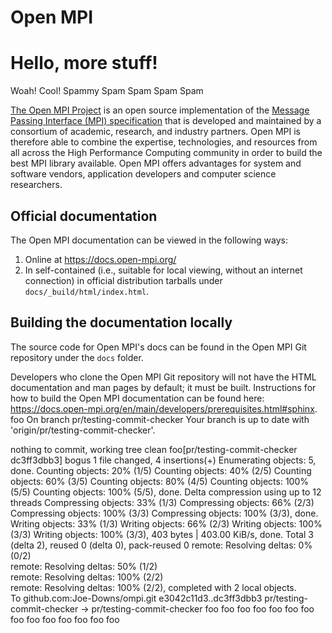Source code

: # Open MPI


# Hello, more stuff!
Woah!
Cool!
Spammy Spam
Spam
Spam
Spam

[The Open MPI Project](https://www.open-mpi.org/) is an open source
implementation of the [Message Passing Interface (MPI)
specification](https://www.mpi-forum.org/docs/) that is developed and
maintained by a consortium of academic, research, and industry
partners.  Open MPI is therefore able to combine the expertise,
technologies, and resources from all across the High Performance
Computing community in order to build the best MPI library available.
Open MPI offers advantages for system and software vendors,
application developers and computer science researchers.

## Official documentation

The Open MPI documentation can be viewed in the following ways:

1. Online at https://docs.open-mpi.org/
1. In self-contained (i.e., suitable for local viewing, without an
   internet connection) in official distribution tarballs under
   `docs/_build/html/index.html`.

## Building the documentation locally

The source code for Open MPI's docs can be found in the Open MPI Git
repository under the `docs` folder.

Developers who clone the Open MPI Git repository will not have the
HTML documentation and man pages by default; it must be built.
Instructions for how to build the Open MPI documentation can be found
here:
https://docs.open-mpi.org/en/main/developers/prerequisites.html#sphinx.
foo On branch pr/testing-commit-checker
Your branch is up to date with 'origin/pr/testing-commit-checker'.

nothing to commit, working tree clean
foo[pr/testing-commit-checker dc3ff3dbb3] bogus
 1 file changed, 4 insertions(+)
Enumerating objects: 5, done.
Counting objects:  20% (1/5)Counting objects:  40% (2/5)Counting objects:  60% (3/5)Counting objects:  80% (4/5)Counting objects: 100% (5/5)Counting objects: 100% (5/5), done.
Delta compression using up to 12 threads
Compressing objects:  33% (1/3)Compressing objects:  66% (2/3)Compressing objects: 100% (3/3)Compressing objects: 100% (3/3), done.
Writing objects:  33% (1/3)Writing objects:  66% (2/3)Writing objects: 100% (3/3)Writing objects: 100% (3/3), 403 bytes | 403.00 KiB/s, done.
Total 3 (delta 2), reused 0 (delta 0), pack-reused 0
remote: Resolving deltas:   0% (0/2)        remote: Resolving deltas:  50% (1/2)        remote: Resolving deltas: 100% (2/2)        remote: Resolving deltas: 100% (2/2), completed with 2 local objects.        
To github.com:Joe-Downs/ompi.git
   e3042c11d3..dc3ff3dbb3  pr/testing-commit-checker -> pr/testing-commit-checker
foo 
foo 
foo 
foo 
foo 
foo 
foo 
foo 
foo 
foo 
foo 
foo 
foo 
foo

□ □ □ □ □ □ □

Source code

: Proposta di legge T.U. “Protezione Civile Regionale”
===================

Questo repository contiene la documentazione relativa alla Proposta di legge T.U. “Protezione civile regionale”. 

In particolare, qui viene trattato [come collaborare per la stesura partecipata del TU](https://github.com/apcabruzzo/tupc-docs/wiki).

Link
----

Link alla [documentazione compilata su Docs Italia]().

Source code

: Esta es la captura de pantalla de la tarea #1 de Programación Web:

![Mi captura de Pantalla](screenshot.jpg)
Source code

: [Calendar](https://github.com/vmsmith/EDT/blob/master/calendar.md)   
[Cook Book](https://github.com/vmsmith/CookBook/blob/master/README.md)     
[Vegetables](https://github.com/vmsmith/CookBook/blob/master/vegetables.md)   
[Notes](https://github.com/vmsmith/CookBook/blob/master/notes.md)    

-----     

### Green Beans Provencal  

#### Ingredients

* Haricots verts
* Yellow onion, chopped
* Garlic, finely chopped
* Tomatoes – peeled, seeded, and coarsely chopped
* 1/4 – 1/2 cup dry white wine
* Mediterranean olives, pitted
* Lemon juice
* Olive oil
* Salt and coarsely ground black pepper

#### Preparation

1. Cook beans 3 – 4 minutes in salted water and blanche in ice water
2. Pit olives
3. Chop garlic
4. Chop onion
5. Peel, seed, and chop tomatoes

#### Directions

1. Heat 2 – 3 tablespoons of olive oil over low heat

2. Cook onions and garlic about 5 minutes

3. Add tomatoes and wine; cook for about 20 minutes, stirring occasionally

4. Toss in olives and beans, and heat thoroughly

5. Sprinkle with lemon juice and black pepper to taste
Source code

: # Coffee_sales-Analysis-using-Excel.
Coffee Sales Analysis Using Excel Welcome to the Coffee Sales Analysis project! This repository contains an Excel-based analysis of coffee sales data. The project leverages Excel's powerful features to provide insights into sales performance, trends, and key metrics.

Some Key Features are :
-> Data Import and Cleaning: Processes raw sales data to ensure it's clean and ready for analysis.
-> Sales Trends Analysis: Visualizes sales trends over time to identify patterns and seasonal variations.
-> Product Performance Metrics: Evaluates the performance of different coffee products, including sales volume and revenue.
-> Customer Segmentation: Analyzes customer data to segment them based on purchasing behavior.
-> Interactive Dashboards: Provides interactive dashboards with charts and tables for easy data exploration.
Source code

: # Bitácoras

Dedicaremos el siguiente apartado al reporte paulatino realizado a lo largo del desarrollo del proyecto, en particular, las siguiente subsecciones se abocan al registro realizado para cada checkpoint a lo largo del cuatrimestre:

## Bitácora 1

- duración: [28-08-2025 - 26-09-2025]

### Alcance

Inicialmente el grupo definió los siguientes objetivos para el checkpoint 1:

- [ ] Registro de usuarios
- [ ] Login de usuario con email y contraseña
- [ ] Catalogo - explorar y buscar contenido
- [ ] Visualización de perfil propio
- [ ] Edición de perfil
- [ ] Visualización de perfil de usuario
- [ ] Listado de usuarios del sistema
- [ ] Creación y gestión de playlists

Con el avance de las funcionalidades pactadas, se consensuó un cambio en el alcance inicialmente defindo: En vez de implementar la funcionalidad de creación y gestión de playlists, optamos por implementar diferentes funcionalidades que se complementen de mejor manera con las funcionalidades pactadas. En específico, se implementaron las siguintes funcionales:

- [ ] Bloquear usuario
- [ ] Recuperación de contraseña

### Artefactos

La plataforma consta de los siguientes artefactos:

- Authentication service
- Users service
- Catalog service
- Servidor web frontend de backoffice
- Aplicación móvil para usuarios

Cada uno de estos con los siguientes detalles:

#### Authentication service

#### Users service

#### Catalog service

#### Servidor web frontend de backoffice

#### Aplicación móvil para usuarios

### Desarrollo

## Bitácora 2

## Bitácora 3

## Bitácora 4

□ □ □ □ □ □ □

Give back the records above exactly, limited to the lines between the one holding "#### Authentication service" and the one holding "## Bitácora 4", inclusive.

#### Authentication service

#### Users service

#### Catalog service

#### Servidor web frontend de backoffice

#### Aplicación móvil para usuarios

### Desarrollo

## Bitácora 2

## Bitácora 3

## Bitácora 4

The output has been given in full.